» **TASK DESCRIPTION**: Give as output the line that contains "all platform architectures.", followed by every remaining line of the entries, unchanged and with nothing added.

Items from a data source:
····················
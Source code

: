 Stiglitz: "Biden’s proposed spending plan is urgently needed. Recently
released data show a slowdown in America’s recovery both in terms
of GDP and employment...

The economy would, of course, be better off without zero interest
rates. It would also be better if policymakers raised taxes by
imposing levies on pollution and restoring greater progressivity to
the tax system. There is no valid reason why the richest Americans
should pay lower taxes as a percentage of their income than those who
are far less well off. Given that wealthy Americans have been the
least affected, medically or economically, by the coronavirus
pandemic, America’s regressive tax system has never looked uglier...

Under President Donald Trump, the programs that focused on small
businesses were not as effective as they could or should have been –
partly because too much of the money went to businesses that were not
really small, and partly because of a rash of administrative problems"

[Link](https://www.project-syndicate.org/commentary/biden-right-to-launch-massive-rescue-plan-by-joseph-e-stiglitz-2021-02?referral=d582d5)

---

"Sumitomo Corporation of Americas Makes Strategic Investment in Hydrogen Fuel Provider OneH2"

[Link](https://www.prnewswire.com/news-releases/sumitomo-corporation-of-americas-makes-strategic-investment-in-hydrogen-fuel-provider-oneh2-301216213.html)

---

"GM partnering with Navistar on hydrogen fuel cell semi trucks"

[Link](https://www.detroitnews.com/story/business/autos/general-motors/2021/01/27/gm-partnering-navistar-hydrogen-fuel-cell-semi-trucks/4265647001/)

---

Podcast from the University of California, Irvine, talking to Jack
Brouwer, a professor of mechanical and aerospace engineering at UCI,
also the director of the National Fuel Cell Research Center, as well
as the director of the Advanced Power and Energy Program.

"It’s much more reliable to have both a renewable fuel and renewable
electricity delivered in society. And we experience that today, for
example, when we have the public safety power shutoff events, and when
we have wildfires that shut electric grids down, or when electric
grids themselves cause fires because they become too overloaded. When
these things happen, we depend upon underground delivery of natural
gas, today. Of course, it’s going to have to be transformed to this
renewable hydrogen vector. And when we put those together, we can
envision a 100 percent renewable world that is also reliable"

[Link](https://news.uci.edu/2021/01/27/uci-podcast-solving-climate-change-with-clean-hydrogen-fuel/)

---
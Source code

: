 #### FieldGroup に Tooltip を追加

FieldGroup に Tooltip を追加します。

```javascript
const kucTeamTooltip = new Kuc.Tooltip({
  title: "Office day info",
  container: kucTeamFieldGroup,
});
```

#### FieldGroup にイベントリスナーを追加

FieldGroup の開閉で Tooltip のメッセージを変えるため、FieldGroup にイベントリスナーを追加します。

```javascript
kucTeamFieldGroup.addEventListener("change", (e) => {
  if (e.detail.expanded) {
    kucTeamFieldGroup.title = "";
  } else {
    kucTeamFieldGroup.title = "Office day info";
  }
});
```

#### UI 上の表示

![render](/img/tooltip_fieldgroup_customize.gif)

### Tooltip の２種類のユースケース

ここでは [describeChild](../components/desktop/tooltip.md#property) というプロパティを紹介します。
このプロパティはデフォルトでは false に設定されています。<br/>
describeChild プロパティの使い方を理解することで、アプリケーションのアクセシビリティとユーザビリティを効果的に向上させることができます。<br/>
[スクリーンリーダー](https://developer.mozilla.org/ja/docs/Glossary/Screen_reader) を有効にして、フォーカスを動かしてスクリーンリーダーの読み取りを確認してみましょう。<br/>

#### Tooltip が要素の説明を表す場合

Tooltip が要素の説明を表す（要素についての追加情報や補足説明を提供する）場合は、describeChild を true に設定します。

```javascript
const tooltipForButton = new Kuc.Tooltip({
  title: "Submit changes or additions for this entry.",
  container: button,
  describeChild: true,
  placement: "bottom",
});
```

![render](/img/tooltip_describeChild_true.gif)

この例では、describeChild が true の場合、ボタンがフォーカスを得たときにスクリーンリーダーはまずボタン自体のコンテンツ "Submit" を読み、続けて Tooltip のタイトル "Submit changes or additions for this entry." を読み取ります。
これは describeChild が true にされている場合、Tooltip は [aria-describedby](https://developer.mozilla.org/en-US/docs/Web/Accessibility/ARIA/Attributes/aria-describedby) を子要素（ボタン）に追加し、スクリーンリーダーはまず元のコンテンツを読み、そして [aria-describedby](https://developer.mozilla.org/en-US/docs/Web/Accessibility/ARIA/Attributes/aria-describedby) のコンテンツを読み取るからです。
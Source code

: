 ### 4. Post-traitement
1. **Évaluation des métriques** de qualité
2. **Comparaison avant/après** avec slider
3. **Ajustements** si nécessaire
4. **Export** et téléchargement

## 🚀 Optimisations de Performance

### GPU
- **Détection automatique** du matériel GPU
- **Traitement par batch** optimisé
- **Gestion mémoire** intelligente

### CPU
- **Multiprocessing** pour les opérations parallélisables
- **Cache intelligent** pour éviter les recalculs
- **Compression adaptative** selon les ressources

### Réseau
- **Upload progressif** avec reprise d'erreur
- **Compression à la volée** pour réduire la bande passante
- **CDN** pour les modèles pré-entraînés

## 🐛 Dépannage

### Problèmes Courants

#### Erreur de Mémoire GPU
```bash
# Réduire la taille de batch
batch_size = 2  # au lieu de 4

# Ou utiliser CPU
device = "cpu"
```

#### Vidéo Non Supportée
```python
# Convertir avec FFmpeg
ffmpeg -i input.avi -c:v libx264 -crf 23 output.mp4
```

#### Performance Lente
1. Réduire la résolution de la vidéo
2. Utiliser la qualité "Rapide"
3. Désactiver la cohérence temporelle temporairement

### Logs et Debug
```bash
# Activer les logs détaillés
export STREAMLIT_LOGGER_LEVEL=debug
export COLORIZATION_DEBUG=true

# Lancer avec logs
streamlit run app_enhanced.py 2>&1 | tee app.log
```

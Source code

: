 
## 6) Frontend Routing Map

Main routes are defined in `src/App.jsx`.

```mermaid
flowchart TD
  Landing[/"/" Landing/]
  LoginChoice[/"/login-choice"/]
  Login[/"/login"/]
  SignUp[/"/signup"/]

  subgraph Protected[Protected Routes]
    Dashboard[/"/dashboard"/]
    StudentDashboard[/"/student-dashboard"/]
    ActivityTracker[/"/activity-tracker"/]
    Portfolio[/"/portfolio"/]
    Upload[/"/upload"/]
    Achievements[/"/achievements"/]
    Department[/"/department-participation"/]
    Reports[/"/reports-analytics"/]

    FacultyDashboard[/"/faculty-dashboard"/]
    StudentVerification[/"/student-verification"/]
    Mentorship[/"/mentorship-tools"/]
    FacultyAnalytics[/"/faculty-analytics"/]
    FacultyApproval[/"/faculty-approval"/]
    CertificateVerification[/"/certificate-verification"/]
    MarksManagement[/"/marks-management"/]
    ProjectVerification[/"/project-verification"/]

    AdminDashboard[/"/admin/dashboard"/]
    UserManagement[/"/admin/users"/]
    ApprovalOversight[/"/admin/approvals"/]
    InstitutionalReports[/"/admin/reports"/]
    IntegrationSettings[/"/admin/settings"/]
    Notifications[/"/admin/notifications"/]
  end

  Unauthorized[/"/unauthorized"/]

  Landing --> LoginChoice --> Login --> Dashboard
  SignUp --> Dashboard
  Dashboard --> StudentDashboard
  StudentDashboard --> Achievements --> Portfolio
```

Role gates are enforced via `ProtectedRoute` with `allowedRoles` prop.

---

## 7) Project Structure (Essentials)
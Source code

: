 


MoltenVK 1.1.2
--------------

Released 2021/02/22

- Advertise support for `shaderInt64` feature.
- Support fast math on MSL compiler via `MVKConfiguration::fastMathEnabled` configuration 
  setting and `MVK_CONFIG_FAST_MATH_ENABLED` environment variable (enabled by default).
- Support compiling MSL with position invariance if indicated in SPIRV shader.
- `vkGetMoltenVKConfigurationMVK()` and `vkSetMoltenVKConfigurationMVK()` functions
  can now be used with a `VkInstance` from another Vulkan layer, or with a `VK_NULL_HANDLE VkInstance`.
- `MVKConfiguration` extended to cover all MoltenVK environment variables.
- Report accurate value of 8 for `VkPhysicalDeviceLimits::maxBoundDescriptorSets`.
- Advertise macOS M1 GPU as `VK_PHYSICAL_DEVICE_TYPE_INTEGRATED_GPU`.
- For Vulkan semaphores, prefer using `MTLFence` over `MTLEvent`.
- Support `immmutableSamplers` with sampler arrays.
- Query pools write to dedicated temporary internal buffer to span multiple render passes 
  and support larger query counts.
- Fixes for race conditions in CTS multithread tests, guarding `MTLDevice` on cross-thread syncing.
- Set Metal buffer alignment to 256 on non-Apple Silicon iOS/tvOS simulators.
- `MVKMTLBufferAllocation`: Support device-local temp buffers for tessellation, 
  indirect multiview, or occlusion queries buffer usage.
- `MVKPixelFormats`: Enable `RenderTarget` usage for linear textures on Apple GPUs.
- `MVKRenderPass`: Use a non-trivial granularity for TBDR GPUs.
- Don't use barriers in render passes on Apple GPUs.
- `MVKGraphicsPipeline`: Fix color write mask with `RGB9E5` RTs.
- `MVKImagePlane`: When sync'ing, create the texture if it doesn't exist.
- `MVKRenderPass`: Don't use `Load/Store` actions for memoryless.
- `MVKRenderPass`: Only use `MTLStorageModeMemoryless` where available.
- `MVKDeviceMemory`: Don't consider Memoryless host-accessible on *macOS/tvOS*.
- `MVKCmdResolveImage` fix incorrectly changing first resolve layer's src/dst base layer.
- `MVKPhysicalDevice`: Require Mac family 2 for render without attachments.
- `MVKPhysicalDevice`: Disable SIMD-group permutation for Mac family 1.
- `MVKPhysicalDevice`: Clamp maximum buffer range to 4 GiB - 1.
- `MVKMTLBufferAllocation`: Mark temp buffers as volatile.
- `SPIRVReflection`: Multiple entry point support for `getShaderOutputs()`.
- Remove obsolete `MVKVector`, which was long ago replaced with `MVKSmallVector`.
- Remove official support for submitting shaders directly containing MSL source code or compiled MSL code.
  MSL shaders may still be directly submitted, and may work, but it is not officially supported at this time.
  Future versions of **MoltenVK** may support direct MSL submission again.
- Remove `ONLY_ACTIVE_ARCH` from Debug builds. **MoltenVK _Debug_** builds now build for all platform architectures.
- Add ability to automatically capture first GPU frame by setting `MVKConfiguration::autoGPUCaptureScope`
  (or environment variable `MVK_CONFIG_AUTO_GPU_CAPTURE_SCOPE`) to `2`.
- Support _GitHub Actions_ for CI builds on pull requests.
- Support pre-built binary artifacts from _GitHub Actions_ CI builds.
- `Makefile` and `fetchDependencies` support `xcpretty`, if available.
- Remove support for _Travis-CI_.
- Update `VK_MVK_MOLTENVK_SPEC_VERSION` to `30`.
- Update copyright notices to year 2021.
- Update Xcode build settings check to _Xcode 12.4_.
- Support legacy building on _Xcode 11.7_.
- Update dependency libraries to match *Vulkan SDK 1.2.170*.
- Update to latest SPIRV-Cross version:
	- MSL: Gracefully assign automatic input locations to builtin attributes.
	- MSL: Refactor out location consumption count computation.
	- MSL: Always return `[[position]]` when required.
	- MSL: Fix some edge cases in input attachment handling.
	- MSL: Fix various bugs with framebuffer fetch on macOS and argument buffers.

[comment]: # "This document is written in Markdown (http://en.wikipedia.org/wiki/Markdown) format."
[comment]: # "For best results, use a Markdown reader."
····················
» **YOUR SOLUTION**:
- Remove `ONLY_ACTIVE_ARCH` from Debug builds. **MoltenVK _Debug_** builds now build for all platform architectures.
- Add ability to automatically capture first GPU frame by setting `MVKConfiguration::autoGPUCaptureScope`
  (or environment variable `MVK_CONFIG_AUTO_GPU_CAPTURE_SCOPE`) to `2`.
- Support _GitHub Actions_ for CI builds on pull requests.
- Support pre-built binary artifacts from _GitHub Actions_ CI builds.
- `Makefile` and `fetchDependencies` support `xcpretty`, if available.
- Remove support for _Travis-CI_.
- Update `VK_MVK_MOLTENVK_SPEC_VERSION` to `30`.
- Update copyright notices to year 2021.
- Update Xcode build settings check to _Xcode 12.4_.
- Support legacy building on _Xcode 11.7_.
- Update dependency libraries to match *Vulkan SDK 1.2.170*.
- Update to latest SPIRV-Cross version:
	- MSL: Gracefully assign automatic input locations to builtin attributes.
	- MSL: Refactor out location consumption count computation.
	- MSL: Always return `[[position]]` when required.
	- MSL: Fix some edge cases in input attachment handling.
	- MSL: Fix various bugs with framebuffer fetch on macOS and argument buffers.

[comment]: # "This document is written in Markdown (http://en.wikipedia.org/wiki/Markdown) format."
[comment]: # "For best results, use a Markdown reader."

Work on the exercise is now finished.